Speaker of the House John Boehner (R-OH) said that he did not have enough votes among the party to support his "Plan B," Nancy Pelosi approved, tax proposal. The statement came on Thursday evening to members of his own conference.
The plan was to extend current tax rates except for those making more than $1 million.
"The House did not take up the tax measure today because it did not have sufficient support from our members to pass. Now it is up to the president to work with Senator Reid on legislation to avert the fiscal cliff. The House has already passed legislation to stop all of the January 1 tax rate increases and replace the sequester with responsible spending cuts that will begin to address our nation's crippling debt. The Senate must now act."
Rep. Tim Huelskamp (R-KS), one of the four who were purged by Boehner and the GOP leadership from the committee he was on, said, “I’m very excited. We defeated Plan B and, hopefully, we’ll come back with a reasonable Republican plan after Christmas."
Congressman Joe Barton (R-TX) told reporters that he was not going to vote for Plan B because it would have broken the tax pledge he made back in 2010.
“I was not going to vote for it. I respected those that (were going to) and I respected the effort to get the votes to pass it,” he said.
The Congressman said, “I think you need to have a conversation with the American people. They voted for divided government. The two parties have a difference of view of where the country needs to go."
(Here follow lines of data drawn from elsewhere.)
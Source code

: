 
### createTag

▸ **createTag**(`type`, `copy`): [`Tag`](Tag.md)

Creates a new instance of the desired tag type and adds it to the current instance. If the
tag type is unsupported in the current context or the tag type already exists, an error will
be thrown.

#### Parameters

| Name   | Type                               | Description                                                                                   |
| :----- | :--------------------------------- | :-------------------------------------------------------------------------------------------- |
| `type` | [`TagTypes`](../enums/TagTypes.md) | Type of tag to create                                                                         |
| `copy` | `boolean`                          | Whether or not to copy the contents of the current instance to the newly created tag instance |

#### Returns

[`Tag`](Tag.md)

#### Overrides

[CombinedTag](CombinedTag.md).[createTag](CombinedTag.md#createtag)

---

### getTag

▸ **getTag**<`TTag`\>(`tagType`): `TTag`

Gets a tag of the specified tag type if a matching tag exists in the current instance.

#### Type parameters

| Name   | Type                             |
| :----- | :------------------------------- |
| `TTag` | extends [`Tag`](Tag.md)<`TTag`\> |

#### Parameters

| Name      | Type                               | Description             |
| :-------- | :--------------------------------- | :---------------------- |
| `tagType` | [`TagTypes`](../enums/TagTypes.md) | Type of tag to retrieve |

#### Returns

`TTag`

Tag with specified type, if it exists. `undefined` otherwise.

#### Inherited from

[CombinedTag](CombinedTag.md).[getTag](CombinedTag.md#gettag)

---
"I’m not real happy with the phrase of going over the cliff," he continued. "That’s what most people say. I think you just have to keep trying to find, as our leadership team did, try to find a middle ground, and get the votes here and that the president might accept. That was just a herculean job."
Rep. John Fleming (R-LA) said of the plan, "Well, of course I disagreed with it. You’ll have to be the judge of whether it was a good idea, but I disagreed with it."
In defending Boehner Rep. Steve LaTourette (R-OH) said, "It's the same 40 chuckleheads that screwed this place up. (Boehner's) done everything to make nice to them."
To which one has to respond "chuckleheads?" Seriously Congressman? Boehner has been in charge of the House for the past three years and what have we gotten. That's right, we've gotten over a trillion dollars in spending deficits, so this is not the "chuckleheads'," as you refer to them, fault. It's the leaderships.
Rep. Mike Kelly (R-PA) jumped on the bandwagon too asking, "Is this the best we can do? Is this the best we can do for John Boehner?"
Thus Kelly demonstrates exactly the problem with Washington. It's apparently about doing something for "them." In this matter it just happens to be about scratching John Boehner's back. How about something more correct, like "Is this the best we can do for the American people?"
RINOs seem to hate it when people in the party they affiliate themselves with want to hold them to their word and the principles they give lip service to.
Now, in the America of old, the hypocrisy of Barack Obama, Harry Reid and Nancy Pelosi openly declaring that they would now oppose the plan put forth by Boehner, which Pelosi has previously put forth would be called out in the media, but there is no such thing going on.
On the sidelines, senior administration officials were claiming Thursday that Boehner turned to "Plan B" because he concluded he couldn't garner enough support for Obama's counterproposal in the House. That proposal would raise taxes only on income above $400,000, though Carney indicated that might not be Obama's final offer.
Boehner spokesman Michael Steel called the theory "stupid and untrue." He said Boehner was always clear "that he could not support the president's plan, let alone recommend it to members of the House."
Boehner claimed Thursday that the problem is Obama is "unwilling to stand up to his own party" and demand serious spending cuts. "I did my part -- they did nothing," Boehner said, referencing his willingness to discuss raising tax rates.
It's unclear whether Boehner and Obama will return to the negotiating table -- or, as Boehner's statement implied, the House might simply await action on the Senate side.
So it appears that Congress will break for Christmas and not deal with what they claim is a serious issue facing the nation. Instead they will wait until after Christmas and then try again.